We believe that there is more to be gained from the Behavlet approach, predicated on two main additions to the method: formal notation of the game space, and enhancement of Behavlet specifications by machine learning. We advocate the use of formal methods to describe the game space, a methodology which can help the domain expert to extract features of play defined in terms of the available action sequences in the game (Breining et al. 2011); this helps to marry formal modelling with the experts’ informal domain knowledge.

In addition to easier discovery of Behavlets via event clustering, machine leaning can be used to perform information fusion within the set of all features and Behavlets. For example, game design patterns tend to occur both over short durations, e.g. within a level, and over long durations, e.g. over several levels. Interesting work by Kludas (2011) shows how information from disparate sources can be used to construct meta- or compound features, which could combine Behavlets at such lower and higher levels of game-play. Building on this, we envisage creating complete player personas which take into account the variation in playing styles across multiple levels of the game. Another use of machine learning is to imbue artificial players with human-like ‘character’ by drawing on the Behavlets, specifically reverse-engineering the ‘constraint harness’ of a Behavlet to create a ‘human-like’ play pattern script in the game engine. An agent controller could then drive certain usage patterns of this script to conform to particular player personas, with similar benefits as described in Holmgard et al. (2014).

Of course the best ‘proof of principle’ will be to use the Behavlet approach during funded development of a game by professional developers. Using the method in a practical setting would road-test the implication that Behavlets provide a structured way to model personality in a game, whether as a player model or non-player character. The other papers in the special edition deal with the importance of this—particularly Harley et al. (paper 961, this special issue, 2016) in relation to behavioural change contexts, e.g. exercise.

Following such future work, we envision that Behavlets can lead to improved games by supporting a richer toolset for the designer to understand and develop their game’s capabilities and agencies. Specifically, the activities of play that arise in a game can be well-defined and mapped. Also, the reactions of players to the game can be understood in a unified, theoretically-sound way.
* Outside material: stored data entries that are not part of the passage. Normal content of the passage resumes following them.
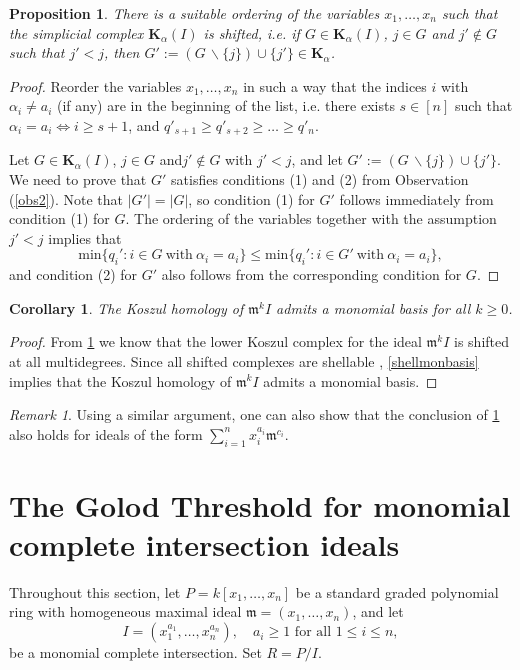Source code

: \documentclass[10pt,reqno]{amsart}
\newtheorem{proposition}[subsection]{Proposition}
\newtheorem{corollary}[subsection]{Corollary}
\theoremstyle{definition}
\theoremstyle{remark}
\newtheorem{remark}[subsection]{Remark}
\numberwithin{equation}{section}
\newcommand{\m}{\mathfrak m}
\numberwithin{equation}{section}
\begin{document}
\begin{proposition}\label{shiftedsimplex}
There is a suitable ordering of the variables $x_1, \ldots, x_n$ such that the simplicial complex $\mathbf K_{\alpha}(I)$ is shifted, i.e. if $G\in \mathbf K_{\alpha}(I)$, $j\in G$ and $j'\notin G$ such that $j'<j$, then $G':=(G\, \backslash \{j\}) \cup \{j'\} \in \mathbf K_{\alpha}$.
\end{proposition}
\begin{proof}
Reorder the variables $x_1, \ldots, x_n$ in such a way that the indices $i$ with $\alpha_i\ne a_i$ (if any) are in the beginning of the list, i.e. 
there exists $s\in [n]$ such that $\alpha_i=a_i \Leftrightarrow i\ge s+1$, and $q'_{s+1}\ge q'_{s+2}\ge \ldots \ge q'_n$.

Let $G\in \mathbf K_{\alpha}(I)$, $j\in G$ and$j'\notin G$ with $j'<j$, and let $G':=(G\, \backslash \{j\}) \cup \{j'\}$. We need to prove that $G'$ satisfies conditions (1) and (2) from Observation (\ref{obs2}). Note that $|G'|=|G|$, so condition (1) for $G'$ follows immediately from condition (1) for $G$. The ordering of the variables together with the assumption $j'<j$ implies that 
$$
\mathrm{min}\{q_i': i \in G \ \mathrm{with} \ \alpha_i=a_i\} \le \mathrm{min}\{q_i': i \in G'\  \mathrm{with} \ \alpha_i=a_i\},
$$
and condition (2) for $G'$ also follows from the corresponding condition for $G$.
\end{proof}
\begin{corollary}\label{monomialbasisforCI}
    The Koszul homology of  $\m^k I$ admits a monomial basis for all $k\geq 0$.
\end{corollary}
\begin{proof}
    From \cref{shiftedsimplex} we know that the lower Koszul complex for the ideal $\m^k I$ is shifted at all multidegrees. Since all  shifted complexes are shellable \cite[Theorem 11.3]{bjorner1997shellable}, \cref{shellmonbasis} implies that the Koszul homology of $\m^k I$ admits a monomial basis.
\end{proof}

\begin{remark}
    Using a similar argument, one can also show that the conclusion of \cref{monomialbasisforCI} also holds for ideals of the form $\sum_{i=1}^nx_i^{a_i}\m^{c_i}$. 
\end{remark}


\section{The Golod Threshold for monomial complete intersection ideals}
Throughout this section, let $P=k[x_1,\ldots,x_n]$ be a standard graded polynomial ring with homogeneous maximal ideal $\mathfrak m=(x_1,\ldots,x_n)$, and let
\[
I=(x_1^{a_1},\ldots,x_n^{a_n}), \quad a_i\geq 1 \text{ for all } 1\leq i\leq n,
\]
be a monomial complete intersection. Set $R=P/I$. 
\end{document}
Both improvements lead to greater insight.

6.4 Conclusion

Feature engineering can be approached in an iterative two-step process. A top-down understanding of the problem domain, and the strengths and limitations of the chosen classifier, motivates candidate solutions and experiments to test them. Bottom-up information gathered in experimental work tests assumptions and drives a new iteration to converge on a working solution. Our method fits this two-step process into a number of extant theories of game playing. Analytic observation is used to propose candidate Behavlets, by finding and observing patterns in game-play, and deconstructing their operation to the atomic level of state transitions to be codified as an algorithm. The method enables the characterisation of playing styles by creating observable indicators of player variation. This costs more upfront effort to frontload richness of description into the feature space, but the payoff is an easier and less ambiguous interpretation step after clustering. Though our approach is potentially more time consuming we contend that it has the clear benefit of developing more meaningful and interpretable models of users, with the potential to capture the way players themselves approach game play.

Finally, when theory drives feature creation, there are clear benefits. The classical hypothesis testing model is valid, even allowing actual behaviour predictions. The link from theoretical models to observations is less ambiguous. The chance is increased that a feature’s action sequence is a good classifier in theory space, i.e. the space of the actual models that describe human psychology.